About this task: Below are records with pictures. Transcribe exactly, and only, the lines from the line with "the document below**" to the line with "- **Rate Limiting**: API quota management", both ends included, but not the pictures.
** Opening Records block **
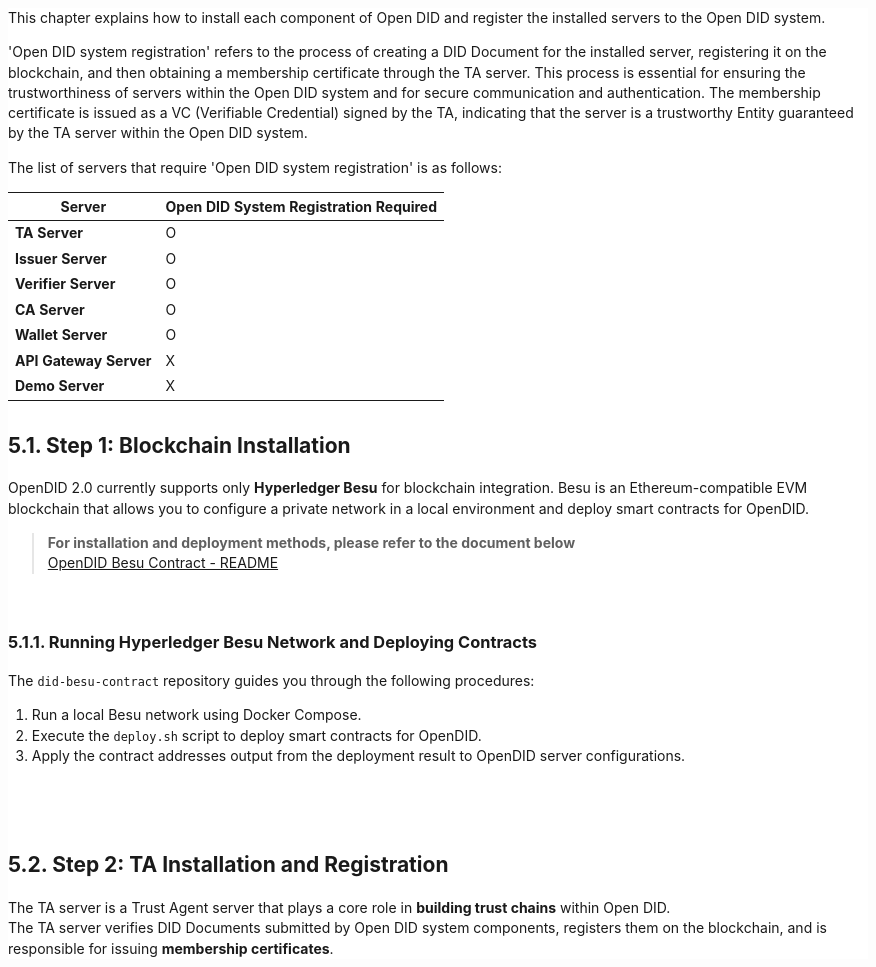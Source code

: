 This chapter explains how to install each component of Open DID and register the installed servers to the Open DID system.

'Open DID system registration' refers to the process of creating a DID Document for the installed server, registering it on the blockchain, and then obtaining a membership certificate through the TA server. This process is essential for ensuring the trustworthiness of servers within the Open DID system and for secure communication and authentication. The membership certificate is issued as a VC (Verifiable Credential) signed by the TA, indicating that the server is a trustworthy Entity guaranteed by the TA server within the Open DID system.

The list of servers that require 'Open DID system registration' is as follows:

| Server                 | Open DID System Registration Required |
| ---------------------- | ------------------------------------- |
| **TA Server**          | O                                     |
| **Issuer Server**      | O                                     |
| **Verifier Server**    | O                                     |
| **CA Server**          | O                                     |
| **Wallet Server**      | O                                     |
| **API Gateway Server** | X                                     |
| **Demo Server**        | X                                     |

## 5.1. Step 1: Blockchain Installation

OpenDID 2.0 currently supports only **Hyperledger Besu** for blockchain integration.
Besu is an Ethereum-compatible EVM blockchain that allows you to configure a private network in a local environment and deploy smart contracts for OpenDID.

> **For installation and deployment methods, please refer to the document below**  
> [OpenDID Besu Contract - README](https://github.com/OmniOneID/did-besu-contract/blob/develop/README.md)

<br/>

### 5.1.1. Running Hyperledger Besu Network and Deploying Contracts

The `did-besu-contract` repository guides you through the following procedures:

1. Run a local Besu network using Docker Compose.  
2. Execute the `deploy.sh` script to deploy smart contracts for OpenDID.  
3. Apply the contract addresses output from the deployment result to OpenDID server configurations.

<br/><br/>

## 5.2. Step 2: TA Installation and Registration

The TA server is a Trust Agent server that plays a core role in **building trust chains** within Open DID.  
The TA server verifies DID Documents submitted by Open DID system components, registers them on the blockchain, and is responsible for issuing **membership certificates**.
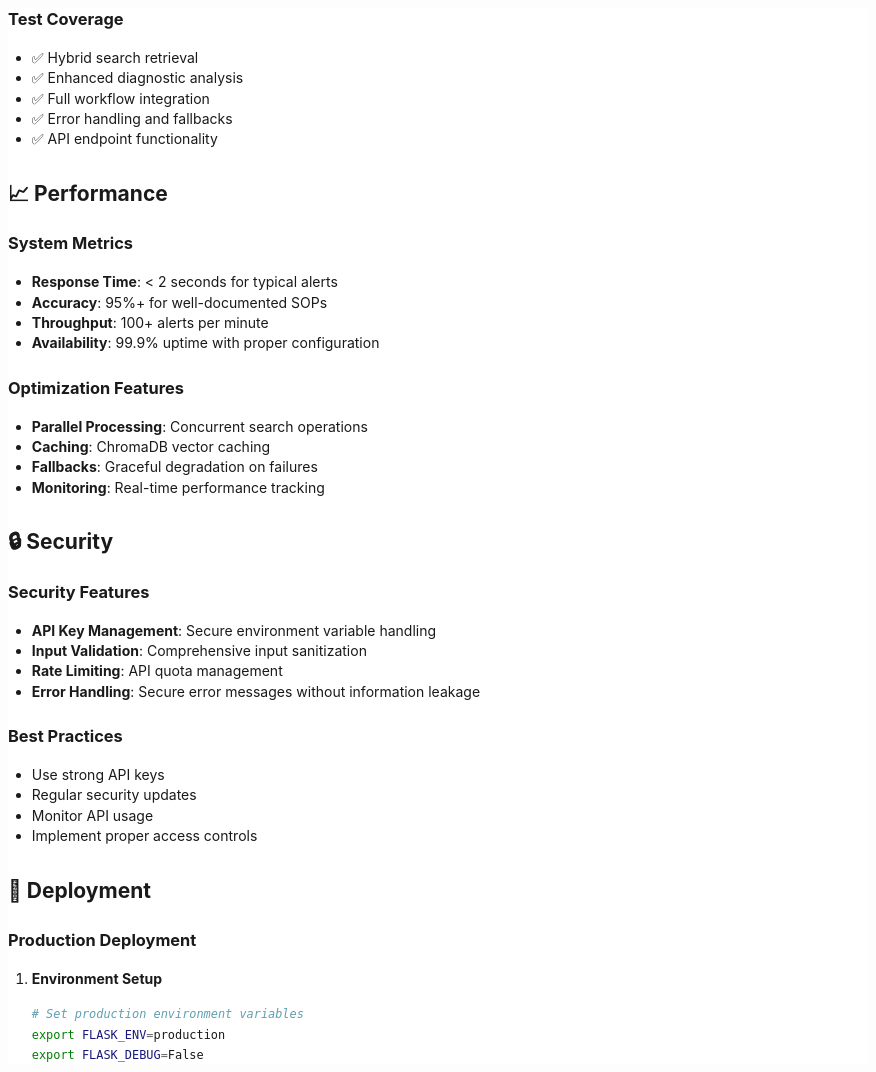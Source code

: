 ### Test Coverage

- ✅ Hybrid search retrieval
- ✅ Enhanced diagnostic analysis
- ✅ Full workflow integration
- ✅ Error handling and fallbacks
- ✅ API endpoint functionality

## 📈 Performance

### System Metrics

- **Response Time**: < 2 seconds for typical alerts
- **Accuracy**: 95%+ for well-documented SOPs
- **Throughput**: 100+ alerts per minute
- **Availability**: 99.9% uptime with proper configuration

### Optimization Features

- **Parallel Processing**: Concurrent search operations
- **Caching**: ChromaDB vector caching
- **Fallbacks**: Graceful degradation on failures
- **Monitoring**: Real-time performance tracking

## 🔒 Security

### Security Features

- **API Key Management**: Secure environment variable handling
- **Input Validation**: Comprehensive input sanitization
- **Rate Limiting**: API quota management
- **Error Handling**: Secure error messages without information leakage

### Best Practices

- Use strong API keys
- Regular security updates
- Monitor API usage
- Implement proper access controls

## 🚀 Deployment

### Production Deployment

1. **Environment Setup**
   ```bash
   # Set production environment variables
   export FLASK_ENV=production
   export FLASK_DEBUG=False
   ```
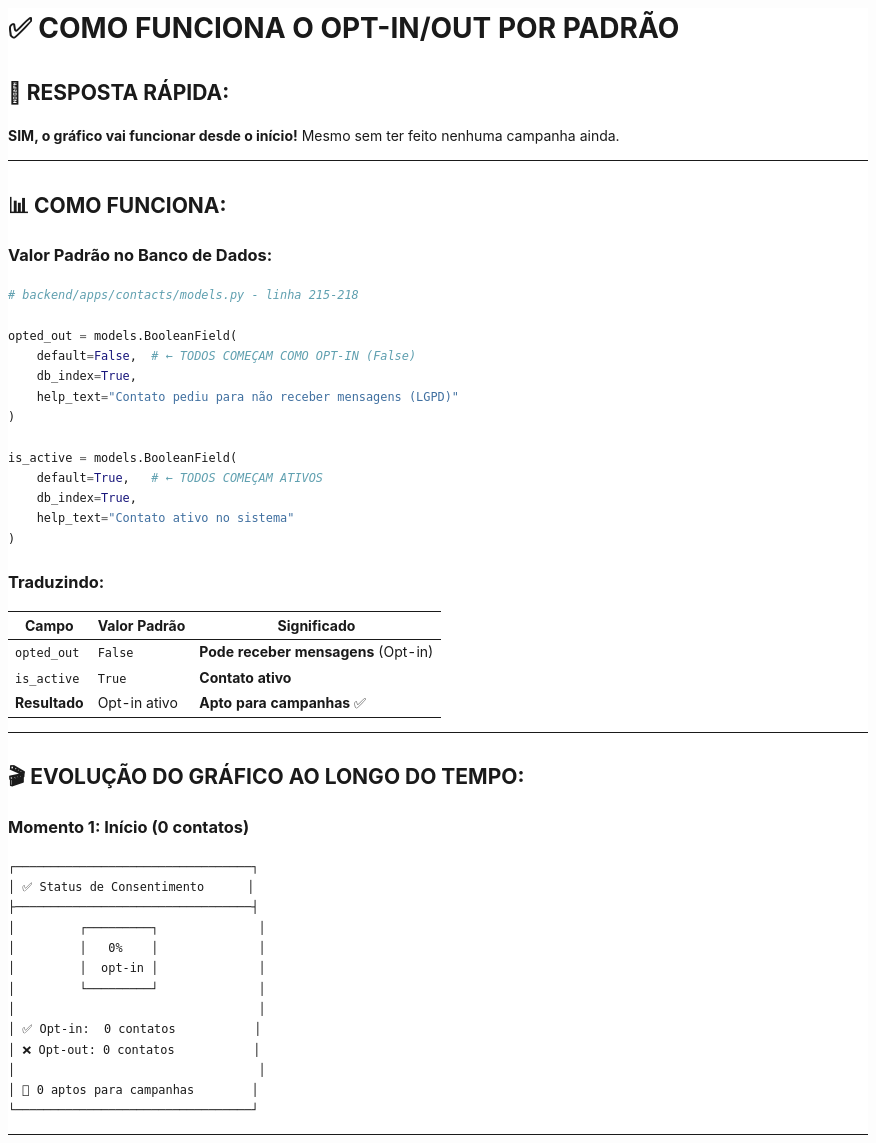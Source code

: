 # ✅ **COMO FUNCIONA O OPT-IN/OUT POR PADRÃO**

## 🎯 **RESPOSTA RÁPIDA:**

**SIM, o gráfico vai funcionar desde o início!** Mesmo sem ter feito nenhuma campanha ainda.

---

## 📊 **COMO FUNCIONA:**

### **Valor Padrão no Banco de Dados:**

```python
# backend/apps/contacts/models.py - linha 215-218

opted_out = models.BooleanField(
    default=False,  # ← TODOS COMEÇAM COMO OPT-IN (False)
    db_index=True,
    help_text="Contato pediu para não receber mensagens (LGPD)"
)

is_active = models.BooleanField(
    default=True,   # ← TODOS COMEÇAM ATIVOS
    db_index=True,
    help_text="Contato ativo no sistema"
)
```

### **Traduzindo:**

| Campo | Valor Padrão | Significado |
|-------|--------------|-------------|
| `opted_out` | `False` | **Pode receber mensagens** (Opt-in) |
| `is_active` | `True` | **Contato ativo** |
| **Resultado** | Opt-in ativo | **Apto para campanhas** ✅ |

---

## 🎬 **EVOLUÇÃO DO GRÁFICO AO LONGO DO TEMPO:**

### **Momento 1: Início (0 contatos)**
```
┌─────────────────────────────────┐
│ ✅ Status de Consentimento      │
├─────────────────────────────────┤
│         ┌─────────┐              │
│         │   0%    │              │
│         │  opt-in │              │
│         └─────────┘              │
│                                  │
│ ✅ Opt-in:  0 contatos           │
│ ❌ Opt-out: 0 contatos           │
│                                  │
│ 📩 0 aptos para campanhas        │
└─────────────────────────────────┘
```

---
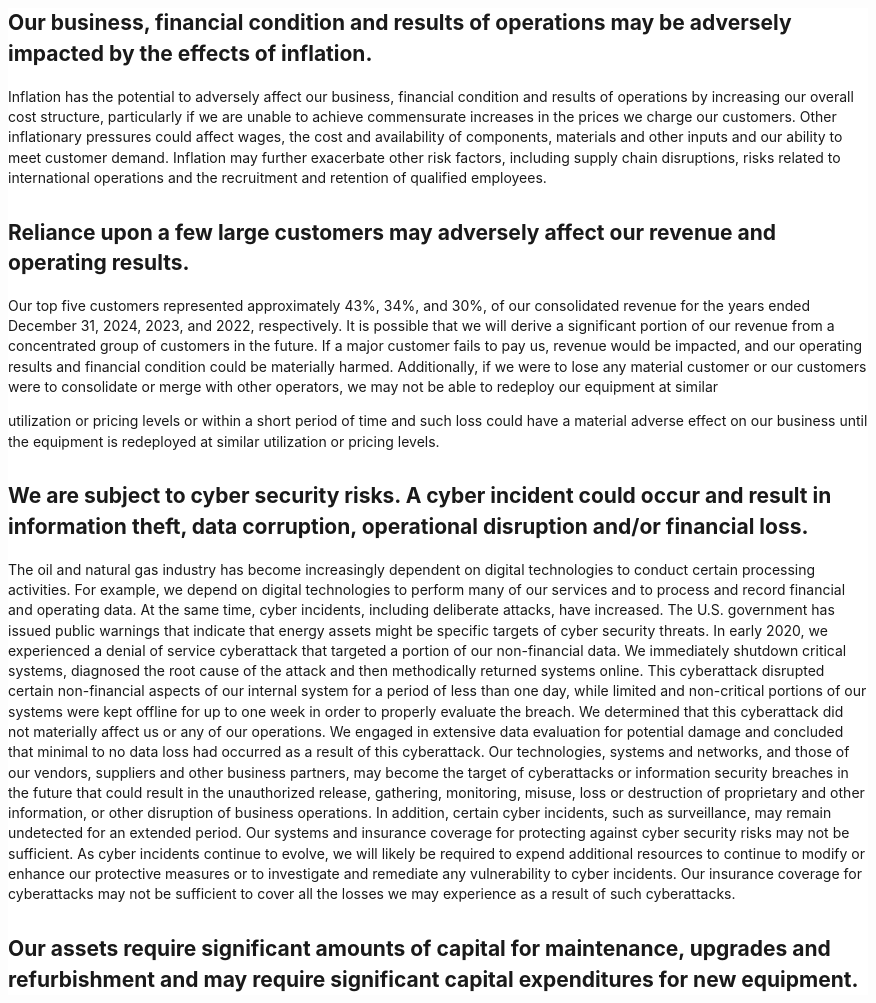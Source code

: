 Our business, financial condition and results of operations may be adversely impacted by the effects of inflation.
------------------------------------------------------------------------------------------------------------------

Inflation has the potential to adversely affect our business, financial condition and results of operations by increasing our overall cost structure, particularly if we are unable to achieve commensurate increases in the prices we charge our customers. Other inflationary pressures could affect wages, the cost and availability of components, materials and other inputs and our ability to meet customer demand. Inflation may further exacerbate other risk factors, including supply chain disruptions, risks related to international operations and the recruitment and retention of qualified employees.

Reliance upon a few large customers may adversely affect our revenue and operating results.
-------------------------------------------------------------------------------------------

Our top five customers represented approximately 43%, 34%, and 30%, of our consolidated revenue for the years ended December 31, 2024, 2023, and 2022, respectively. It is possible that we will derive a significant portion of our revenue from a concentrated group of customers in the future. If a major customer fails to pay us, revenue would be impacted, and our operating results and financial condition could be materially harmed. Additionally, if we were to lose any material customer or our customers were to consolidate or merge with other operators, we may not be able to redeploy our equipment at similar

utilization or pricing levels or within a short period of time and such loss could have a material adverse effect on our business until the equipment is redeployed at similar utilization or pricing levels.

We are subject to cyber security risks. A cyber incident could occur and result in information theft, data corruption, operational disruption and/or financial loss.
--------------------------------------------------------------------------------------------------------------------------------------------------------------------

The oil and natural gas industry has become increasingly dependent on digital technologies to conduct certain processing activities. For example, we depend on digital technologies to perform many of our services and to process and record financial and operating data. At the same time, cyber incidents, including deliberate attacks, have increased. The U.S. government has issued public warnings that indicate that energy assets might be specific targets of cyber security threats. In early 2020, we experienced a denial of service cyberattack that targeted a portion of our non-financial data. We immediately shutdown critical systems, diagnosed the root cause of the attack and then methodically returned systems online. This cyberattack disrupted certain non-financial aspects of our internal system for a period of less than one day, while limited and non-critical portions of our systems were kept offline for up to one week in order to properly evaluate the breach. We determined that this cyberattack did not materially affect us or any of our operations. We engaged in extensive data evaluation for potential damage and concluded that minimal to no data loss had occurred as a result of this cyberattack. Our technologies, systems and networks, and those of our vendors, suppliers and other business partners, may become the target of cyberattacks or information security breaches in the future that could result in the unauthorized release, gathering, monitoring, misuse, loss or destruction of proprietary and other information, or other disruption of business operations. In addition, certain cyber incidents, such as surveillance, may remain undetected for an extended period. Our systems and insurance coverage for protecting against cyber security risks may not be sufficient. As cyber incidents continue to evolve, we will likely be required to expend additional resources to continue to modify or enhance our protective measures or to investigate and remediate any vulnerability to cyber incidents. Our insurance coverage for cyberattacks may not be sufficient to cover all the losses we may experience as a result of such cyberattacks.

Our assets require significant amounts of capital for maintenance, upgrades and refurbishment and may require significant capital expenditures for new equipment.
-----------------------------------------------------------------------------------------------------------------------------------------------------------------
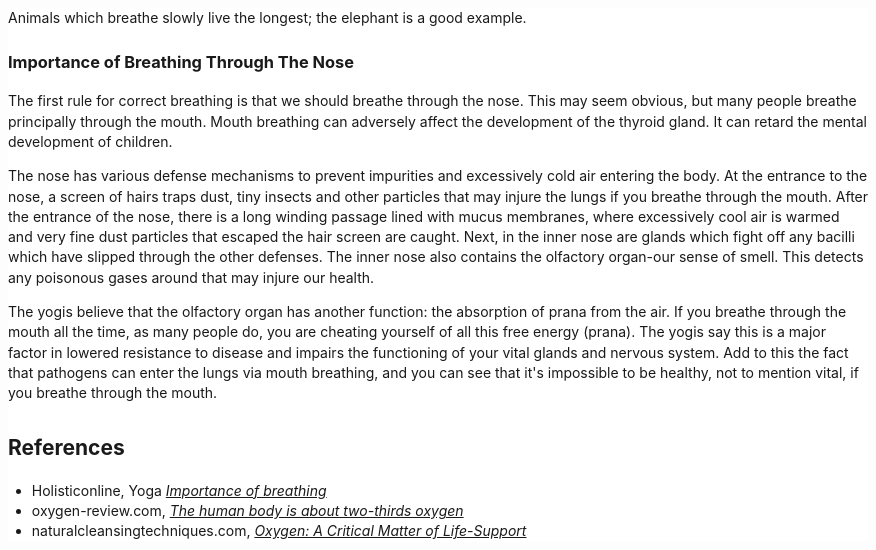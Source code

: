 Animals which breathe slowly live the longest; the elephant is a good example.

### Importance of Breathing Through The Nose

The first rule for correct breathing is that we should breathe through the nose. This may seem obvious, but many people breathe principally through the mouth. Mouth breathing can adversely affect the development of the thyroid gland. It can retard the mental development of children.

The nose has various defense mechanisms to prevent impurities and excessively cold air entering the body. At the entrance to the nose, a screen of hairs traps dust, tiny insects and other particles that may injure the lungs if you breathe through the mouth. After the entrance of the nose, there is a long winding passage lined with mucus membranes, where excessively cool air is warmed and very fine dust particles that escaped the hair screen are caught. Next, in the inner nose are glands which fight off any bacilli which have slipped through the other defenses. The inner nose also contains the olfactory organ-our sense of smell. This detects any poisonous gases around that may injure our health.

The yogis believe that the olfactory organ has another function: the absorption of prana from the air. If you breathe through the mouth all the time, as many people do, you are cheating yourself of all this free energy (prana). The yogis say this is a major factor in lowered resistance to disease and impairs the functioning of your vital glands and nervous system. Add to this the fact that pathogens can enter the lungs via mouth breathing, and you can see that it's impossible to be healthy, not to mention vital, if you breathe through the mouth.



## References
- Holisticonline, Yoga [_Importance of breathing_](http://www.holistic-online.com/Yoga/hol_yoga_breathing_Importance.htm)
- oxygen-review.com, [_The human body is about two-thirds oxygen_](http://www.oxygen-review.com/human-body.html)
- naturalcleansingtechniques.com, [_Oxygen: A Critical Matter of Life-Support_](http://www.naturalcleansingtechniques.com/life-support.html)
** Closing Records block **
Solution for this exercise:
> **For installation and deployment methods, please refer to the document below**  
> [OpenDID Besu Contract - README](https://github.com/OmniOneID/did-besu-contract/blob/develop/README.md)

<br/>

### 5.1.1. Running Hyperledger Besu Network and Deploying Contracts

The `did-besu-contract` repository guides you through the following procedures:

1. Run a local Besu network using Docker Compose.  
2. Execute the `deploy.sh` script to deploy smart contracts for OpenDID.  
3. Apply the contract addresses output from the deployment result to OpenDID server configurations.

<br/><br/>

## 5.2. Step 2: TA Installation and Registration

The TA server is a Trust Agent server that plays a core role in **building trust chains** within Open DID.  
The TA server verifies DID Documents submitted by Open DID system components, registers them on the blockchain, and is responsible for issuing **membership certificates**.
Source code

: ### Test Coverage

- ✅ Hybrid search retrieval
- ✅ Enhanced diagnostic analysis
- ✅ Full workflow integration
- ✅ Error handling and fallbacks
- ✅ API endpoint functionality

## 📈 Performance

### System Metrics

- **Response Time**: < 2 seconds for typical alerts
- **Accuracy**: 95%+ for well-documented SOPs
- **Throughput**: 100+ alerts per minute
- **Availability**: 99.9% uptime with proper configuration

### Optimization Features

- **Parallel Processing**: Concurrent search operations
- **Caching**: ChromaDB vector caching
- **Fallbacks**: Graceful degradation on failures
- **Monitoring**: Real-time performance tracking

## 🔒 Security

### Security Features

- **API Key Management**: Secure environment variable handling
- **Input Validation**: Comprehensive input sanitization
- **Rate Limiting**: API quota management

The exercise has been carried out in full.